The B subunit of cholera toxin (CTB) functions as an effective mucosal carrier molecule of chemically or genetically conjugated antigens. Orally delivered CTB or CTB fusion protein binds to GM1-ganglioside receptor molecules located on cells in the gutassociated lymphoid tissues, the site of immunological induction. We have generated transgenic plants synthesizing CTB conjugated with vaccine antigens for food plant-based prevention of cholera and rotavirus toxin-induced diarrhea and for autoimmune diseases such as insulin-dependent diabetes mellitus (IDDM).
Mice fed with transgenic potato tubers synthesizing 0.3% of CTB as total tuber protein generated serum and mucosal antibodies with toxin neutralizing capability. The immunized mice were partially protected from diarrhea induced by intraileal inoculation of cholera holotoxin. A 22-amino acid rotavirus enterotoxin NSP4 epitope was fused at the C-terminus of the CTB subunit. Transgenic potato tubers synthesized up to 0.1% of total soluble protein as the pentameric CTB-NSP4 fusion peptide.

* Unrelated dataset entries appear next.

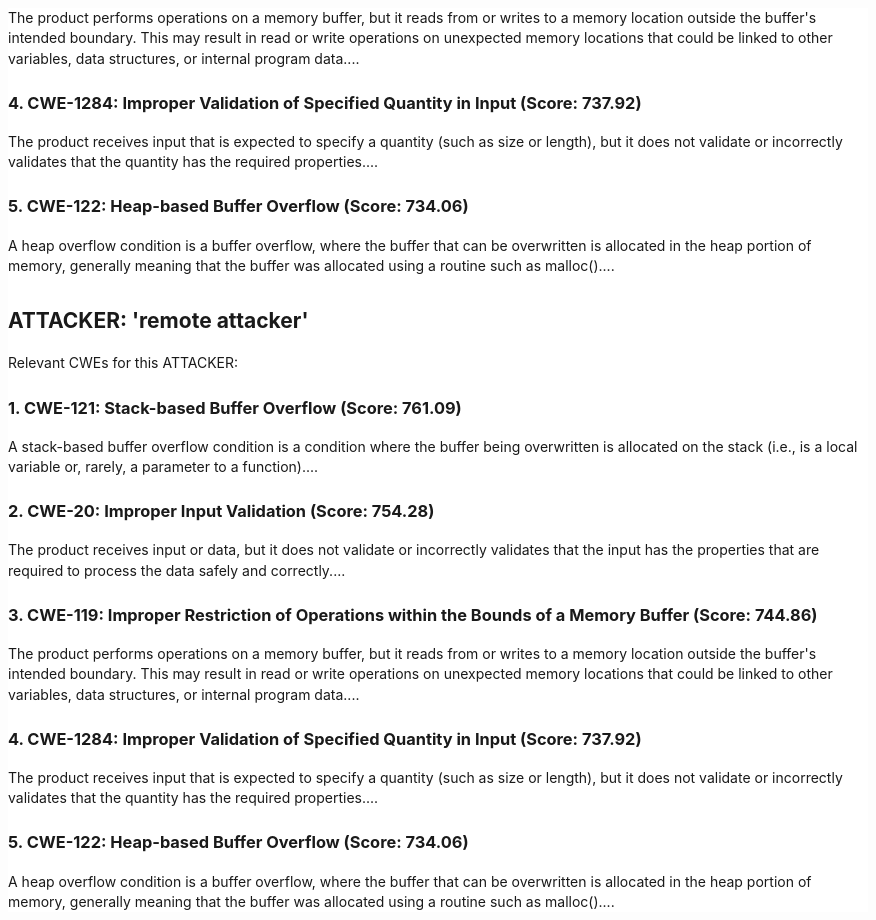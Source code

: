 The product performs operations on a memory buffer, but it reads from or writes to a memory location outside the buffer's intended boundary. This may result in read or write operations on unexpected memory locations that could be linked to other variables, data structures, or internal program data....

### 4. CWE-1284: Improper Validation of Specified Quantity in Input (Score: 737.92)

The product receives input that is expected to specify a quantity (such as size or length), but it does not validate or incorrectly validates that the quantity has the required properties....

### 5. CWE-122: Heap-based Buffer Overflow (Score: 734.06)

A heap overflow condition is a buffer overflow, where the buffer that can be overwritten is allocated in the heap portion of memory, generally meaning that the buffer was allocated using a routine such as malloc()....

## ATTACKER: 'remote attacker'

Relevant CWEs for this ATTACKER:

### 1. CWE-121: Stack-based Buffer Overflow (Score: 761.09)

A stack-based buffer overflow condition is a condition where the buffer being overwritten is allocated on the stack (i.e., is a local variable or, rarely, a parameter to a function)....

### 2. CWE-20: Improper Input Validation (Score: 754.28)

The product receives input or data, but it does
        not validate or incorrectly validates that the input has the
        properties that are required to process the data safely and
        correctly....

### 3. CWE-119: Improper Restriction of Operations within the Bounds of a Memory Buffer (Score: 744.86)

The product performs operations on a memory buffer, but it reads from or writes to a memory location outside the buffer's intended boundary. This may result in read or write operations on unexpected memory locations that could be linked to other variables, data structures, or internal program data....

### 4. CWE-1284: Improper Validation of Specified Quantity in Input (Score: 737.92)

The product receives input that is expected to specify a quantity (such as size or length), but it does not validate or incorrectly validates that the quantity has the required properties....

### 5. CWE-122: Heap-based Buffer Overflow (Score: 734.06)

A heap overflow condition is a buffer overflow, where the buffer that can be overwritten is allocated in the heap portion of memory, generally meaning that the buffer was allocated using a routine such as malloc()....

To prevent IDDM, we generated transgenic potato plants synthesizing the IDDM autoantigens, insulin and glutamic acid decarboxylase and their conjugate proteins with CTB. Transgenic potato plants synthesizing the fusion proteins significantly reduced pancreatic inflammation (insulitis) and clinical diabetes when fed to nonobese diabetic mice. Potato tissues producing comparable amounts of insulin or glutamic acid decarboxylase alone conferred only low levels of protection against insulitis, suggesting that conjugation with CTB markedly increases the tolerogenicity of autoantigens.

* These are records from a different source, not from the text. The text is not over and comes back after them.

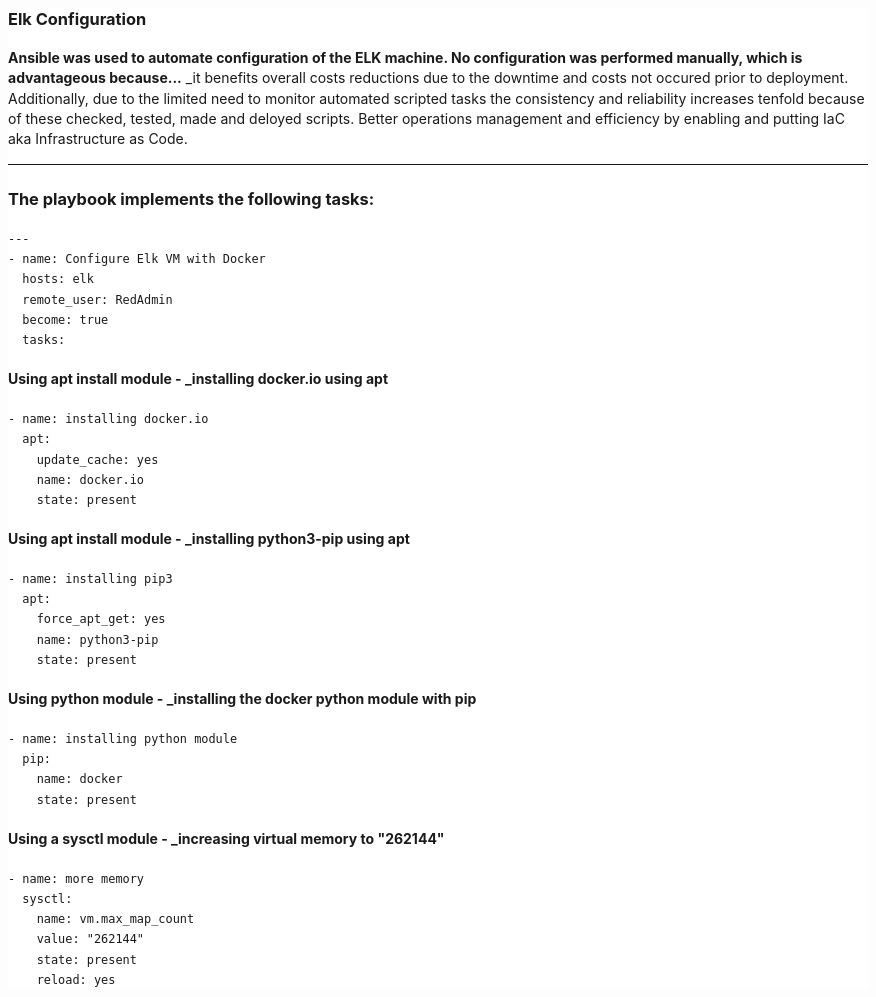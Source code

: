
### Elk Configuration
**Ansible was used to automate configuration of the ELK machine. No configuration was performed manually, which is advantageous because...**
_it benefits overall costs reductions due to the downtime and costs not occured prior to deployment. Additionally, due to the limited need to monitor automated scripted tasks the consistency and reliability increases tenfold because of these checked, tested, made and deloyed scripts. Better operations management and efficiency by enabling and putting IaC aka Infrastructure as Code. 

---

### The playbook implements the following tasks:
    ---
    - name: Configure Elk VM with Docker
      hosts: elk
      remote_user: RedAdmin
      become: true
      tasks:

#### Using apt install module - _installing docker.io using apt
    - name: installing docker.io
      apt:
        update_cache: yes
        name: docker.io
        state: present

#### Using apt install module - _installing python3-pip using apt
    - name: installing pip3
      apt:
        force_apt_get: yes
        name: python3-pip
        state: present

#### Using python module - _installing the docker python module with pip
    - name: installing python module
      pip:
        name: docker
        state: present

#### Using a sysctl module - _increasing virtual memory to "262144"
    - name: more memory
      sysctl:
        name: vm.max_map_count
        value: "262144"
        state: present
        reload: yes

Since autoimmune diabetes is often linked to the consumption of bovine milk and its products, we took a novel approach to prevention of DDDM in non-breast fed infants and children by producing transgenic food plants synthesizing human milk proteins. We have synthesized human p-casein and lactoferrin in food plants as these are prototypical casein and whey proteins in human milk. In addition to nutritional enhancement, lactoferrin may provide antimicrobial activity against a variety of enteropathogens including rotavirus. Construction of food plants synthesizing vaccine antigens as well as antimicrobial human milk proteins may be a safe, inexpensive, and convenient method for the prevention of infectious and autoimmune diseases for people living in developing countries.
William H. R. Langridge
Alan P. Escher
Benjamin H. S. Lau
Doctor of Philosophy (PhD)
Year Degree Awarded
Date (Title Page)
Library of Congress/MESH Subject Headings
Cholera Toxin -- genetics; Vibrio cholerae -- immunology; Plants, Transgenic -- pharmacology; Glutamic Acid -- metabolism; Rotovirus; Plant Proteins -- genetic; Adjuvants, Immunologic -- physiology.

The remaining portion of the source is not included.